PROBLEM TO SOLVE:
Use the entries below and reproduce exactly the lines from the one containing "- Matching Mahara" down to the one containing "- Attention to", both of them included.

(Saved entries)
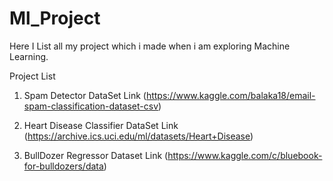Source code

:# Ml_Project
Here I List all my project which i made when i am exploring Machine Learning.

Project List

1. Spam Detector
   DataSet Link
   (https://www.kaggle.com/balaka18/email-spam-classification-dataset-csv)
   
2. Heart Disease Classifier
   DataSet Link
   (https://archive.ics.uci.edu/ml/datasets/Heart+Disease)
   
3. BullDozer Regressor
   Dataset Link
   (https://www.kaggle.com/c/bluebook-for-bulldozers/data)
 
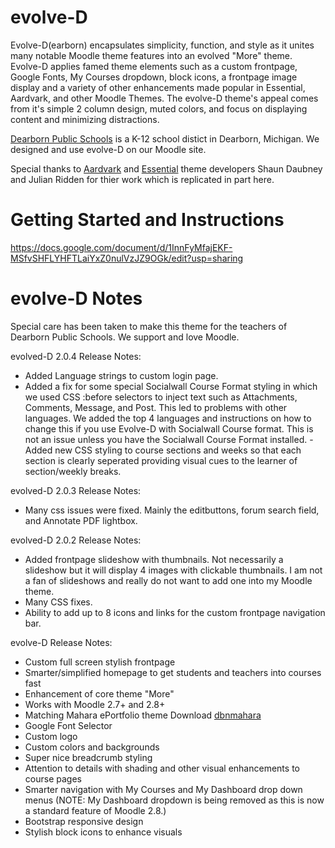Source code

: evolve-D
======================

Evolve-D(earborn) encapsulates simplicity, function, and style as it unites many notable Moodle theme features into an evolved "More" theme. Evolve-D applies famed theme elements such as a custom frontpage, Google Fonts, My Courses dropdown, block icons, a frontpage image display and a variety of other enhancements made popular in Essential, Aardvark, and other Moodle Themes.  The evolve-D theme's appeal comes from it's simple 2 column design, muted colors, and focus on displaying content and minimizing distractions.

[Dearborn Public Schools](http://dearbornschools.org) is a K-12 school distict in Dearborn, Michigan. We designed and use evolve-D on our Moodle site.

Special thanks to [Aardvark](https://moodle.org/plugins/view.php?plugin=theme_aardvark) and [Essential](https://moodle.org/plugins/view.php?plugin=theme_essential) theme developers Shaun Daubney and Julian Ridden for thier work which is replicated in part here.

Getting Started and Instructions
======================
https://docs.google.com/document/d/1InnFyMfajEKF-MSfvSHFLYHFTLaiYxZ0nulVzJZ9OGk/edit?usp=sharing


evolve-D Notes
======================
Special care has been taken to make this theme for the teachers of Dearborn Public Schools.  We support and love Moodle.

evolved-D 2.0.4 Release Notes:
- Added Language strings to custom login page.
- Added a fix for some special Socialwall Course Format styling in which we used CSS :before selectors to inject text such as Attachments, Comments, Message, and Post.  This led to problems with other languages.  We added the top 4 languages and instructions on how to change this if you use Evolve-D with Socialwall Course format.  This is not an issue unless you have the Socialwall Course Format installed.
-Added new CSS styling to course sections and weeks so that each section is clearly seperated providing visual cues to the learner of section/weekly breaks.  

evolved-D 2.0.3 Release Notes:
- Many css issues were fixed. Mainly the editbuttons, forum search field, and Annotate PDF lightbox.

evolved-D 2.0.2 Release Notes:
- Added frontpage slideshow with thumbnails.  Not necessarily a slideshow but it will display 4 images with clickable thumbnails.  I am not a fan of slideshows and really do not want to add one into my Moodle theme.  
- Many CSS fixes.
- Ability to add up to 8 icons and links for the custom frontpage navigation bar.

evolve-D Release Notes:
 - Custom full screen stylish frontpage
 - Smarter/simplified homepage to get students and teachers into courses fast
 - Enhancement of core theme "More"
 - Works with Moodle 2.7+ and 2.8+
 - Matching Mahara ePortfolio theme Download [dbnmahara](https://github.com/kennibc/dbnmahara)
 - Google Font Selector
 - Custom logo
 - Custom colors and backgrounds
 - Super nice breadcrumb styling
 - Attention to details with shading and other visual enhancements to course pages
 - Smarter navigation with My Courses and My Dashboard drop down menus
(NOTE:  My Dashboard dropdown is being removed as this is now a standard feature of Moodle 2.8.)
 - Bootstrap responsive design
 - Stylish block icons to enhance visuals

FINISHED EXERCISE:
 - Matching Mahara ePortfolio theme Download [dbnmahara](https://github.com/kennibc/dbnmahara)
 - Google Font Selector
 - Custom logo
 - Custom colors and backgrounds
 - Super nice breadcrumb styling
 - Attention to details with shading and other visual enhancements to course pages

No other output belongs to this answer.